# [Stored records]
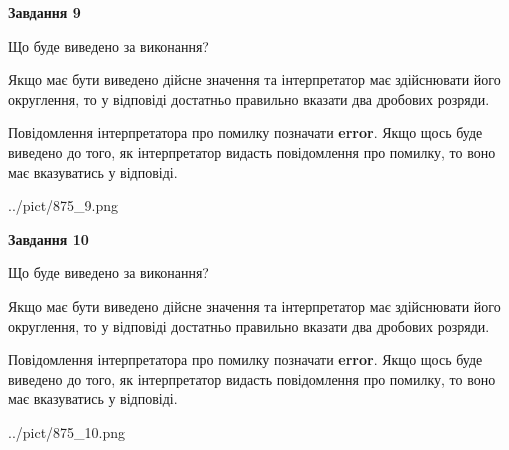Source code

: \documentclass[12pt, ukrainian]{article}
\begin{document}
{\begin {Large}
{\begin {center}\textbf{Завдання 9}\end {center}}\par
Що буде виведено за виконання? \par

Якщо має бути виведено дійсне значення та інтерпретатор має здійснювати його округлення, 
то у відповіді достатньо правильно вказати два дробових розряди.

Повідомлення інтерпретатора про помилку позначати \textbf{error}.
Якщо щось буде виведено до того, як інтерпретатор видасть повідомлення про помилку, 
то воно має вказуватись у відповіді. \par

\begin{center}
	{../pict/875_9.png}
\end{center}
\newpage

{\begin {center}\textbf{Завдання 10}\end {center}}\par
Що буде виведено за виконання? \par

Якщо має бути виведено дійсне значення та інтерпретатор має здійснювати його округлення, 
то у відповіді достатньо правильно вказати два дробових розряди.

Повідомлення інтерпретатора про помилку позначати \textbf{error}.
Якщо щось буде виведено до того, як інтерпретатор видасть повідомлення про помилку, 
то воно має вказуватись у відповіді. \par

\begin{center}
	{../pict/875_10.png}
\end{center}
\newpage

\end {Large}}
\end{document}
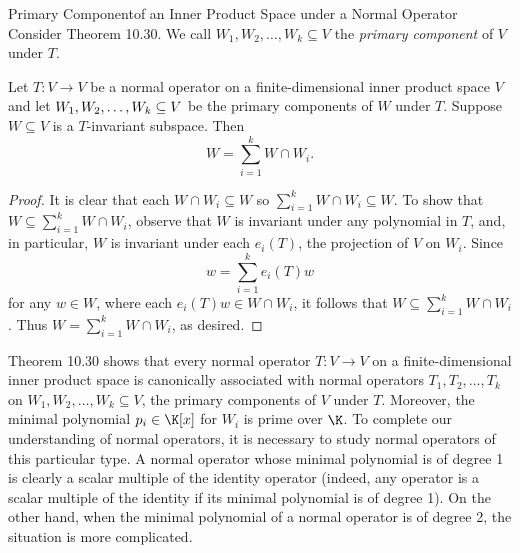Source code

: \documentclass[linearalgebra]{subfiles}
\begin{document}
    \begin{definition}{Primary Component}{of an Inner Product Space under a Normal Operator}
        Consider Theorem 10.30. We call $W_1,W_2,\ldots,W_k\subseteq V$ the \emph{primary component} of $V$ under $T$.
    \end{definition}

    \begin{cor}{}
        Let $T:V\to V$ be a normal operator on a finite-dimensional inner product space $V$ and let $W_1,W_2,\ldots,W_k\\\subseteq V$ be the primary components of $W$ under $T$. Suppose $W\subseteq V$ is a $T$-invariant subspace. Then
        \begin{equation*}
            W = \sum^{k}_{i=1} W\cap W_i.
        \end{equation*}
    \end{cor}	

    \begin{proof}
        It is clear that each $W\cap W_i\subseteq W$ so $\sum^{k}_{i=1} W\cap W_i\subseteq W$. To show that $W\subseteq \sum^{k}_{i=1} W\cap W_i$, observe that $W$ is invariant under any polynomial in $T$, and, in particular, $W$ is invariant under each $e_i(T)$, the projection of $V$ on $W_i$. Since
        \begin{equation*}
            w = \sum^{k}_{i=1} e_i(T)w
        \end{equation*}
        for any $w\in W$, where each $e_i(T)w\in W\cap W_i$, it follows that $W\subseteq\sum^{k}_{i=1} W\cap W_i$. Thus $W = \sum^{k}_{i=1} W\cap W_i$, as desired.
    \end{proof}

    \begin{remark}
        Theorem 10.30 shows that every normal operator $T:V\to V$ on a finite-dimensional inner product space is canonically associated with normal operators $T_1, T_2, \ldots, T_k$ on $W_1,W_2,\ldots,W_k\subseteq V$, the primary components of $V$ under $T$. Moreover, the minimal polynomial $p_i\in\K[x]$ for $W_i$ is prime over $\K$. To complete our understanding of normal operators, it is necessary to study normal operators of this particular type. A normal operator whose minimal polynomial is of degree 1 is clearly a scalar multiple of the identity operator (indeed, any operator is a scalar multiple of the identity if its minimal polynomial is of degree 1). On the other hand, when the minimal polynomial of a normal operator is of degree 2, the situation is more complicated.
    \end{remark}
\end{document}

# [Task]
Your answer must be a single number: the count of lines in the data that contain the string "definition".

# [Output of the task]
2